I think my main question is what devices send midi clock when the transport is stopped? The follow up question once one knows, is, if a device sends midi clock when transport is stopped, is there a menu option to turn on ‘send midi clock when transport is stopped’.

So far no gear has this specific option. It’s either they send midi clock when transport is stopped or they dont send midi clock when transport is off.

Of the gear i’ve tested thus far, the mpc live is the only box i have that does NOT send midi clock when transport is off/stopped. The following always send midi clock when transport is off:
Trs8s
DT
DN
A4
Pro3
Maschine+

I have some other gear to test but thats where im at so far. Interestingly enough only one of these, in addition to sending midi clock while transport is stopped, sends a new message i had never seen before i started these tests. Rolands tr8s send a message called active sense when transport is stopped. MIDI Specification: Active Sense

If you know what gear sends what, please feel free to drop a line. Anyways, further down the rabbit hole i go.

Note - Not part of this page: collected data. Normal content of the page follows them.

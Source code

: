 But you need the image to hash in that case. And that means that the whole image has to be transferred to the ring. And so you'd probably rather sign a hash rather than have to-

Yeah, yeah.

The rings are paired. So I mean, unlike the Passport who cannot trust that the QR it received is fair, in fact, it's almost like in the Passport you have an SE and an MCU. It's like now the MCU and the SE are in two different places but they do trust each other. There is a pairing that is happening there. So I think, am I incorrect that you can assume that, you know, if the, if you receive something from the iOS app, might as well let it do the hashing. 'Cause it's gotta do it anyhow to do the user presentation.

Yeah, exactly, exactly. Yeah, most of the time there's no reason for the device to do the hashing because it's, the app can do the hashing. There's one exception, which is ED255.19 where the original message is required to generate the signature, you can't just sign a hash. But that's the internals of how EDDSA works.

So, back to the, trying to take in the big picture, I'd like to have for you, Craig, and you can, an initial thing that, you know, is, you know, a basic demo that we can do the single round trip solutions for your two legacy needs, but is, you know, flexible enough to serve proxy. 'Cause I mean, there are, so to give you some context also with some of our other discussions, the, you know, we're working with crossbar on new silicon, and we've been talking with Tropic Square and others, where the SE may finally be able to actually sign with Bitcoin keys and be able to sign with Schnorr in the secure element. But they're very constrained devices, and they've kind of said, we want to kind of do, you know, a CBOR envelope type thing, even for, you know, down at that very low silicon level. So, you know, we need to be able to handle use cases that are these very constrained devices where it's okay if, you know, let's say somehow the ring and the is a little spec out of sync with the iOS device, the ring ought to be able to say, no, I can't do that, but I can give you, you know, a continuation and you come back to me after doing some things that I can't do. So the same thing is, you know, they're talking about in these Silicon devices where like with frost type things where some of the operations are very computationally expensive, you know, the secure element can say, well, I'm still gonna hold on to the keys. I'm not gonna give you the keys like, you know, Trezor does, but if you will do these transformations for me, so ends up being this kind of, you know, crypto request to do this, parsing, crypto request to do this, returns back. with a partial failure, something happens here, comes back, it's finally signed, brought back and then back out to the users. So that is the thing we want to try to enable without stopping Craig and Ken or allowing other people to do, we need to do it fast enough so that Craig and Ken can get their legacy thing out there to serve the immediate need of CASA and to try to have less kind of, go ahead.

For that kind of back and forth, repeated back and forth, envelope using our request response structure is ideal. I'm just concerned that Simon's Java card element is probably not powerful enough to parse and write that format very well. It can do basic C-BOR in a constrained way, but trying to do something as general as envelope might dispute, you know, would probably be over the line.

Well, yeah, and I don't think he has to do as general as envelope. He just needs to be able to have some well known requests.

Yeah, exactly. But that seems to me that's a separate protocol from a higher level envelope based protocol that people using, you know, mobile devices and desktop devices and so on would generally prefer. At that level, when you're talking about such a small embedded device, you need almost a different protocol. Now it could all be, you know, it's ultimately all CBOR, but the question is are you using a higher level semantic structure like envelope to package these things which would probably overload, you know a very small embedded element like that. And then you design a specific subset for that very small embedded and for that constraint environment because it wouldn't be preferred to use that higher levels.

As far as dedicated clocks go, CLOCKstep:MULTI has 5 options the user can set to determine how much Clock and Transport work in tandem, from being tightly coupled to being completely independent, and a couple stages in between. I always thought it was pretty important to let users decide this behavior for themselves.

https://jmkmusicpedals.com/products/clockstep-multi

The MIDI Spec does present them as 2 separate concerns and I think of that as the correct low-level implementation, but plenty of gear implements a higher level abstraction that ties them together. I don’t think it’s a case of right or wrong, but the option to set it should be more prevalent, IMHO.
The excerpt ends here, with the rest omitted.